Each line in the entries below that holds the word "label" belongs in the answer.

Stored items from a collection
- Opening Delimiter -

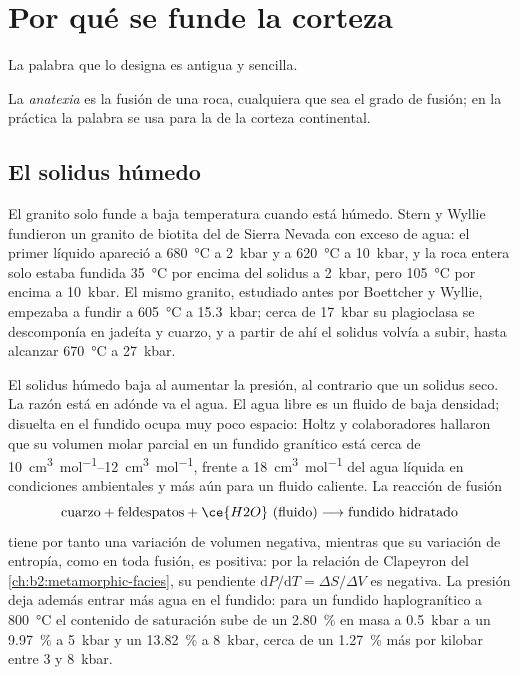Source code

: \section{Por qué se funde la corteza}\label{sec:b2:crustal-melting:why}

La palabra que lo designa es antigua y sencilla.

\begin{definition}[Anatexia]\label{def:b2:crustal-melting:anatexis}
La \emph{anatexia} es la fusión de una roca, cualquiera que sea el grado de fusión;
en la práctica la palabra se usa para la  de la corteza continental.
\end{definition}

\subsection*{El solidus húmedo}

El granito solo funde a baja temperatura cuando está húmedo. Stern y Wyllie fundieron un granito de
biotita del  de Sierra Nevada con exceso de agua: el primer líquido apareció a
\qty{680}{\celsius} a \qty{2}{kbar} y a \qty{620}{\celsius} a \qty{10}{kbar}, y la
roca entera solo estaba fundida \qty{35}{\celsius} por encima del solidus a \qty{2}{kbar}, pero
\qty{105}{\celsius} por encima a \qty{10}{kbar}. El mismo granito, estudiado antes por
Boettcher y Wyllie, empezaba a fundir a \qty{605}{\celsius} a \qty{15.3}{kbar}; cerca de
\qty{17}{kbar} su plagioclasa se descomponía en jadeíta y cuarzo, y a partir de ahí el solidus
volvía a subir, hasta alcanzar \qty{670}{\celsius} a \qty{27}{kbar}.

El solidus húmedo baja al aumentar la presión, al contrario que un solidus seco. La razón está en adónde
va el agua. El agua libre es un fluido de baja densidad; disuelta en el fundido ocupa muy
poco espacio: Holtz y colaboradores hallaron que su volumen molar parcial en un fundido granítico está cerca
de \qtyrange{10}{12}{\cubic\centi\metre\per\mole}, frente a \qty{18}{\cubic\centi\metre\per\mole}
del agua líquida en condiciones ambientales y más aún para un fluido caliente. La reacción de fusión
\[\text{cuarzo} + \text{feldespatos} + \ce{H2O}\ (\text{fluido}) \longrightarrow
\text{fundido hidratado}\]
tiene por tanto una variación de volumen negativa, mientras que su variación de entropía, como en toda fusión, es
positiva: por la relación de Clapeyron del \cref{ch:b2:metamorphic-facies}, su pendiente
$\mathrm{d}P/\mathrm{d}T = \Delta S/\Delta V$ es negativa. La presión deja además entrar más agua
en el fundido: para un fundido haplogranítico a \qty{800}{\celsius} el contenido de saturación sube
de un \qty{2.80}{\percent} en masa a \qty{0.5}{kbar} a un \qty{9.97}{\percent} a
\qty{5}{kbar} y un \qty{13.82}{\percent} a \qty{8}{kbar}, cerca de un \qty{1.27}{\percent} más
por kilobar entre 3 y \qty{8}{kbar}.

- Closing Delimiter -

RESPONSE FOR THIS EXERCISE
: \section{Por qué se funde la corteza}\label{sec:b2:crustal-melting:why}
\begin{definition}[Anatexia]\label{def:b2:crustal-melting:anatexis}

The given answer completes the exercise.